One component of this is NICE’s Technology Appraisal (TA) programme, wherein NICE assess the cost-effectiveness and clinical effectiveness of medical technologies and makes recommendations accordingly.
NICE states that 84% of its recommendations are positive; however, NICE categorises several decision outcomes as ‘positive,’ including recommended decisions, optimised decisions, and decisions allowing a medicine to be used in the Cancer Drug Fund (CDF). Further analysis of this statement reveals that 36% of NICE’s positive decisions since 2000 have been optimised, excluding CDF decisions.
Optimised decisions can have the effect of limiting patient access to medicines, as they often only recommend use of the medicine by a smaller population than for which the medicine is indicated in its marketing authorisation. However, the extent to which optimised decisions restrict patient access is unclear. Thus, the aim of this report is to better understand the impact of NICE’s optimised decisions on patient access to medicines from January 2023 to December 2024.
We relied on O’Neill and Devlin’s (2010) method for quantifying this impact, which involves calculating an M-score for each optimised decision:
M = (p/P) * 100%
where M is a measure of patient access, with 100% indicating full access and 0% indicating no access at all. P represents the population eligible for treatment as indicated in the medicine’s marketing authorisation, and p represents the subset of this population for which NICE recommends treatment.
Between January 2023 and December 2024, NICE made 135 positive decisions, of which 64 (47%) were labelled as optimised, excluding CDF decisions. This result is consistent with the long-term trend of optimised decisions increasing as a proportion of positive decisions. Of the 64 optimised decisions made by NICE, 56 were carried forward for our analysis, and of those, 30 (47%) included sufficient information to allow for the estimation of M scores.
Among those 30 TAs, the mean M score was 31%, meaning that, on average, each optimised decision by NICE provides access to 31% of potential candidates for treatment, which compares to average M scores of 45% and 39% for the periods of 2020-2022 and 2015-2019, respectively. Moreover, we found that 77% of TAs recommended treatment for under half of the eligible patient population, with 43% having M scores below 25%. Between 2020 and 2022, these figures were 56% and 25%, and between 2015 and 2019, they were 65% and 35%. Thus, these results represent a decrease in patient access during the period of study. Figure 1 presents a visual representation of these changes.
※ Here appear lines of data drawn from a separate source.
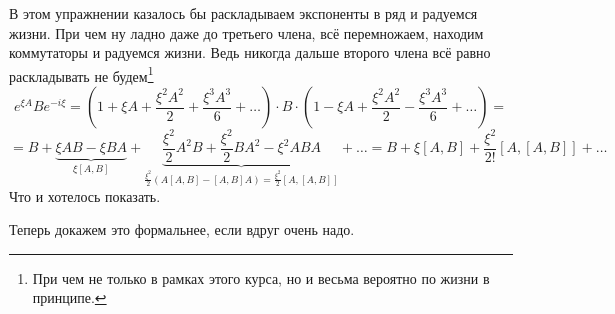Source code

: В этом упражнении казалось бы раскладываем экспоненты в ряд и радуемся жизни. При чем ну ладно даже до третьего члена, всё перемножаем, находим коммутаторы и радуемся жизни. Ведь никогда дальше второго члена всё равно раскладывать не будем\footnote{При чем не только в рамках этого курса, но и весьма вероятно по жизни в принципе.} 
\begin{equation*}
	e^{\xi A} B e^{- i \xi} = \left(1 + \xi A + \frac{\xi^2 A^2}{2} + \frac{\xi^3 A^3}{6} + \ldots\right) \cdot B \cdot \left(1 - \xi A + \frac{\xi^2 A^2}{2} - \frac{\xi^3 A^3}{6} + \ldots\right)
	=
\end{equation*} 
\begin{equation*}
	= B + \underbrace{\xi A B - \xi B A}_{\xi[A,B]} + \underbrace{\frac{\xi^2}{2}  A^2 B + \frac{\xi^2}{2} B A^2 - \xi^2 A B A}_{\frac{\xi^2}{2} (A [A,B] - [A,B] A) = \frac{\xi^2}{2}[A, [A,B]]} + \ldots
	=
	B + \xi[A,B] + \frac{\xi^2}{2!}[A, [A,B]] + \ldots
\end{equation*}
Что и хотелось показать.

Теперь докажем это формальнее, если вдруг очень надо.

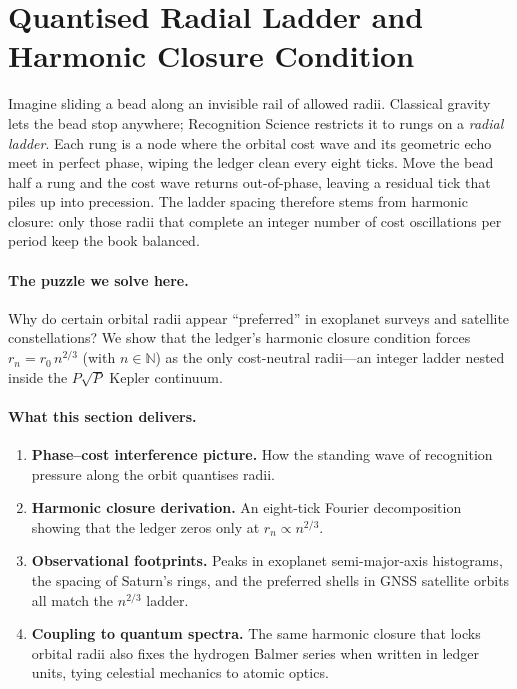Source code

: \documentclass[11pt,oneside]{book}
\begin{document}

\section{Quantised Radial Ladder and Harmonic Closure Condition}
\label{sec:radial-ladder-harmonic}

Imagine sliding a bead along an invisible rail of allowed radii.  
Classical gravity lets the bead stop anywhere; Recognition Science
restricts it to rungs on a \emph{radial ladder}.  
Each rung is a node where the orbital cost wave and its geometric
echo meet in perfect phase, wiping the ledger clean every eight ticks.
Move the bead half a rung and the cost wave returns out-of-phase,
leaving a residual tick that piles up into precession.  
The ladder spacing therefore stems from harmonic closure:
only those radii that complete an integer number of cost oscillations
per period keep the book balanced.

\paragraph{The puzzle we solve here.}
Why do certain orbital radii appear “preferred” in exoplanet surveys
and satellite constellations?  
We show that the ledger’s harmonic closure condition forces
\(r_{n}=r_{0}\,n^{2/3}\) (with \(n\in\mathbb N\)) as the only
cost-neutral radii—an integer ladder nested inside the
\(P\sqrt{P}\) Kepler continuum.

\paragraph{What this section delivers.}

\begin{enumerate}[label=\arabic*.,leftmargin=*,itemsep=3pt]
\item \textbf{Phase–cost interference picture.}  
      How the standing wave of recognition pressure along the orbit
      quantises radii.
\item \textbf{Harmonic closure derivation.}  
      An eight-tick Fourier decomposition showing that the ledger
      zeros only at \(r_{n}\propto n^{2/3}\).
\item \textbf{Observational footprints.}  
      Peaks in exoplanet semi-major-axis histograms, the spacing of
      Saturn’s rings, and the preferred shells in GNSS satellite
      orbits all match the \(n^{2/3}\) ladder.
\item \textbf{Coupling to quantum spectra.}  
      The same harmonic closure that locks orbital radii also fixes
      the hydrogen Balmer series when written in ledger units, tying
      celestial mechanics to atomic optics.
\end{enumerate}
\end{document}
M-scores below 50% and 25% from previous OHE analyses
The average level of patient access was particularly low for the following disease areas: infections (average M score 8%); neurological conditions (average M score of 15%); and diabetes and other endocrinal, nutritional and metabolic conditions (average M score of 17%). Medicines for digestive tract conditions, skin conditions, and eye conditions, in contrast, had average M scores over 50%.
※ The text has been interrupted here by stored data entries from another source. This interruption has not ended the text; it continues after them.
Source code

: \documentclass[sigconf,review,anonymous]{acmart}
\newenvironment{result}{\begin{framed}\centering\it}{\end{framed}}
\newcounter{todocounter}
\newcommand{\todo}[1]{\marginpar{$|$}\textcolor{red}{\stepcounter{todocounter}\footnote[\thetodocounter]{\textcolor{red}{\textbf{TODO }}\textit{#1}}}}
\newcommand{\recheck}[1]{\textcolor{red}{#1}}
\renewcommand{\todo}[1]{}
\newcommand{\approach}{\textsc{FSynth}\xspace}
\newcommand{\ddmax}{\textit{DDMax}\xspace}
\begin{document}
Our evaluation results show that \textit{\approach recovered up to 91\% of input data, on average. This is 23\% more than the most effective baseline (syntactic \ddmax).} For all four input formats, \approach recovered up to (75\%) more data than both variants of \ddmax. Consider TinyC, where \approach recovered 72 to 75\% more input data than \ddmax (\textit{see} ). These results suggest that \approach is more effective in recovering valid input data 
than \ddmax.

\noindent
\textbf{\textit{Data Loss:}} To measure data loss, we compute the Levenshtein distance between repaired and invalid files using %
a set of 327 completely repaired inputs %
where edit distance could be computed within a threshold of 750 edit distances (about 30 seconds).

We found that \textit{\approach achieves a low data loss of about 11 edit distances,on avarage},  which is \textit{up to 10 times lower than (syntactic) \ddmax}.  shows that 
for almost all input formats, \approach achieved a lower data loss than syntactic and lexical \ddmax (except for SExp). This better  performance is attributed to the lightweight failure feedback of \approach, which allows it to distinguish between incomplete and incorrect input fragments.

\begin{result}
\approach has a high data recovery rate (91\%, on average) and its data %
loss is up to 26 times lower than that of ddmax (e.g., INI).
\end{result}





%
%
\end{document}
Overall, these findings highlight the fact that optimised decisions are increasing in frequency and becoming more restrictive. A detailed examination of the drivers underlying this trend is beyond the scope of this analysis. An initial assessment of whether NICE report if optimisation is at the request of the company submitting evidence, suggests that the factors underlying this trend are complex.
This consulting report, An Analysis of NICE’s Optimised Decisions from 2015 to 2024, was commissioned and funded by The Association of the British Pharmaceutical Industry (ABPI).